I use Noctua’s NT-H1 thermal paste for all cooler testing, to eliminate any variances that could be caused by using different pastes.
For Cinebench and AIDA64, I ran each test for 10 minutes – but removed the first 2 minutes of temperature data to account for the warm up period (testing for longer periods did not produce any differences). For games, I used a scripted benchmark and averaged the results of 3x runs. I tested each cooler with no power limits and with an enforced 105w TDP (to simulate a less power hungry CPU), using the “full speed” profile available from my motherboard’s BIOS settings.
105w TDP Testing
The first tests were done with a TDP enforced at a 105w limit, to emulate mainstream CPUs. In all of these tests, both coolers were more than capable of handling the heat.
No Power Limits Testing
While TDP limited testing is interesting, most DIY users with high end CPUs – especially those considering liquid coolers- will be running without power limits.
In AIDA64 both coolers ran a little warm – 80 & 79c in a 24c ambient environment – but well within acceptable limits.
Cinebench r23 also ran a bit toasty, with CPU temperatures of 80 & 77c in a 25c ambient environment.
Gaming is a much less demanding load than AIDA or Cinebench, as such both coolers performed well in these tests.
I purchased a Decibel Meter to more accurately report acoustic information, but I found it difficult to take consistent measurements with it – and I’ve found that decibel measurements can be somewhat deceptive as other factors such as pitch can effect perceived noise levels.
So instead of using the Decibel Meter, I’ve taken audio recordings of the fans during stress tests and analyzed them with Orban Loudness Meter. The LIQMAX III was slightly louder than the NH-D15, with -44.7 LKFS, but had a lower pitch. The Noctua NH-D15 was slightly quieter with -45.3 LKFS, but had a higher pitch.
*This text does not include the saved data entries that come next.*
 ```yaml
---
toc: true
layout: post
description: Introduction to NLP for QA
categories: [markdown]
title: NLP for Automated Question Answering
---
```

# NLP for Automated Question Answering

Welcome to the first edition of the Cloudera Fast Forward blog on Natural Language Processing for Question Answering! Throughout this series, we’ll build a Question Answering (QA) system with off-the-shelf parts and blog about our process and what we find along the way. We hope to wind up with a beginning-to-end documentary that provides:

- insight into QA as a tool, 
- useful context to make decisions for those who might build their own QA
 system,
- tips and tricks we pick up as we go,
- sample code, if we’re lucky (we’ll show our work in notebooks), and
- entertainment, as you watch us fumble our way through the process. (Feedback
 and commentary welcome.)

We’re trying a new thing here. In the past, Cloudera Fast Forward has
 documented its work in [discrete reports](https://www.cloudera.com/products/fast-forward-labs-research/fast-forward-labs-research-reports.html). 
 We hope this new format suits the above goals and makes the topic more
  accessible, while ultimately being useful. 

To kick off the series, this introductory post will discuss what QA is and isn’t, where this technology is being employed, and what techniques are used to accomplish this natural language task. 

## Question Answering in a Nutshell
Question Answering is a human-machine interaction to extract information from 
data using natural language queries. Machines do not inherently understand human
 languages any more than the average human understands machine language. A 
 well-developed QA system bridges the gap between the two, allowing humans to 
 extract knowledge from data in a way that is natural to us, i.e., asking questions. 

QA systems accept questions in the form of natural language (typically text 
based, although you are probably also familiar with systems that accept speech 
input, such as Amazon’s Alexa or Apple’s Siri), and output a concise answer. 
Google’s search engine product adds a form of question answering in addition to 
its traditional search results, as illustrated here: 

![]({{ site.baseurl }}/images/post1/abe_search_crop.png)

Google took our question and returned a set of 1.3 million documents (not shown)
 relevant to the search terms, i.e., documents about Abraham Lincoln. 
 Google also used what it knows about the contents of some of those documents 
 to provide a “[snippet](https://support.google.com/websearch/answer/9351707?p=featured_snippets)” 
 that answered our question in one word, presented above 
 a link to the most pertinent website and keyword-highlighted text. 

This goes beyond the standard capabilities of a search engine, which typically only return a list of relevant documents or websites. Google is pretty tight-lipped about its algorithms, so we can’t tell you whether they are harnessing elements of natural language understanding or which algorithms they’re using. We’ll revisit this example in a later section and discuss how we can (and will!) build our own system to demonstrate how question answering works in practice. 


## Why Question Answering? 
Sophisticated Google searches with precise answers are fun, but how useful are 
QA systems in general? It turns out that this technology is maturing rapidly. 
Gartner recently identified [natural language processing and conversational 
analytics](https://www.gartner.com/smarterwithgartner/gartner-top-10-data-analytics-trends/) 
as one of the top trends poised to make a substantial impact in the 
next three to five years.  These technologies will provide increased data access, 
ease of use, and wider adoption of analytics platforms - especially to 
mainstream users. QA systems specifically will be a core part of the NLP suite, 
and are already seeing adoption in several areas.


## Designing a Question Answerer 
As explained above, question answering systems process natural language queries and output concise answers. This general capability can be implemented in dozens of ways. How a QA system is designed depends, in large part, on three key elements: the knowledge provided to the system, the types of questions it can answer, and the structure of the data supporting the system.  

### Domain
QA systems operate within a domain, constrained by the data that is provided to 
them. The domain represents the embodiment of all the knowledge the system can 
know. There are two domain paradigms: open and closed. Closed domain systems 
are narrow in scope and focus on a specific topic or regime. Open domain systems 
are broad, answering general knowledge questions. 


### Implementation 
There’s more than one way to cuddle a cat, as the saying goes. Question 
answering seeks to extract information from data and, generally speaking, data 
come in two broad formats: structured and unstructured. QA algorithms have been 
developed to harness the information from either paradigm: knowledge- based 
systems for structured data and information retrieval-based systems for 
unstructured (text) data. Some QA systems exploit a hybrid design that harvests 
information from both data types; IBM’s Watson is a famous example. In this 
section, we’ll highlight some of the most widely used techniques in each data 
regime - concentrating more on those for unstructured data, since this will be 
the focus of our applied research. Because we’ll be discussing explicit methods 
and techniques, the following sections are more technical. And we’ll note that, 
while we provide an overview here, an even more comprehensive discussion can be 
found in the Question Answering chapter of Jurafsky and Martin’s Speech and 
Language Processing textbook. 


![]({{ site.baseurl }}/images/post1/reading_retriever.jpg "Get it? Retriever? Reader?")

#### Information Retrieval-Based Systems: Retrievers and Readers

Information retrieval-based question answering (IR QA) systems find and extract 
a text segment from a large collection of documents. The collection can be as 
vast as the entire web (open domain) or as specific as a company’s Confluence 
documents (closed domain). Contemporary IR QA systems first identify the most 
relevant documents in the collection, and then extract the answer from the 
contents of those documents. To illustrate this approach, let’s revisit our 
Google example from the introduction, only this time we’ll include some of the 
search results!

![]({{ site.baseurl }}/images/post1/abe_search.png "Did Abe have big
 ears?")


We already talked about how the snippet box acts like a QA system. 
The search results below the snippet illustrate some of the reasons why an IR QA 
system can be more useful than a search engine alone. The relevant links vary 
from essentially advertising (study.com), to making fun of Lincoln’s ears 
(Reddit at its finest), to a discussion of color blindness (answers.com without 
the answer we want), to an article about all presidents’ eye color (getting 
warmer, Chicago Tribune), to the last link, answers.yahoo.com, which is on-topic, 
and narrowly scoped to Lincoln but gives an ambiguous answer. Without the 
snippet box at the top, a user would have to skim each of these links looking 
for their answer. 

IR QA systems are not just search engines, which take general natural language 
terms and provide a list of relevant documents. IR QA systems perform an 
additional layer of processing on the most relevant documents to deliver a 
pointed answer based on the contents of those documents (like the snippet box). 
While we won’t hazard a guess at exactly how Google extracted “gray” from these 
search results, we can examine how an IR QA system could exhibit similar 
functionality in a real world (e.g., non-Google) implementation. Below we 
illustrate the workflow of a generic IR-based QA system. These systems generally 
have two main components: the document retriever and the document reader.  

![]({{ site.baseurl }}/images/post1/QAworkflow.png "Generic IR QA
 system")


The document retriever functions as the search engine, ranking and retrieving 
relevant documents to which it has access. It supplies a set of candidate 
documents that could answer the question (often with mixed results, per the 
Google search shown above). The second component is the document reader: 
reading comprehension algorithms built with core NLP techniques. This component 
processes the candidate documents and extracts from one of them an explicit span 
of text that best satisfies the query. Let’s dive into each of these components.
When I started testing I didn’t think that the LIQMAX III would be able to keep up with Noctua’s NH-D15 – and I am glad to be wrong. Both of these coolers perform excellently and are of the same overall performance class.
The advantages of the LIQMAX III are that it is $30 cheaper than Noctua’s NH-D15, and can be installed in a wider variety of cases – you won’t be able to fit a NH-D15 into a SFF case because it’s too large. Considering it’s great performance at a lower price point, the LIQMAX III recieves my full recommendation and our Gold Award.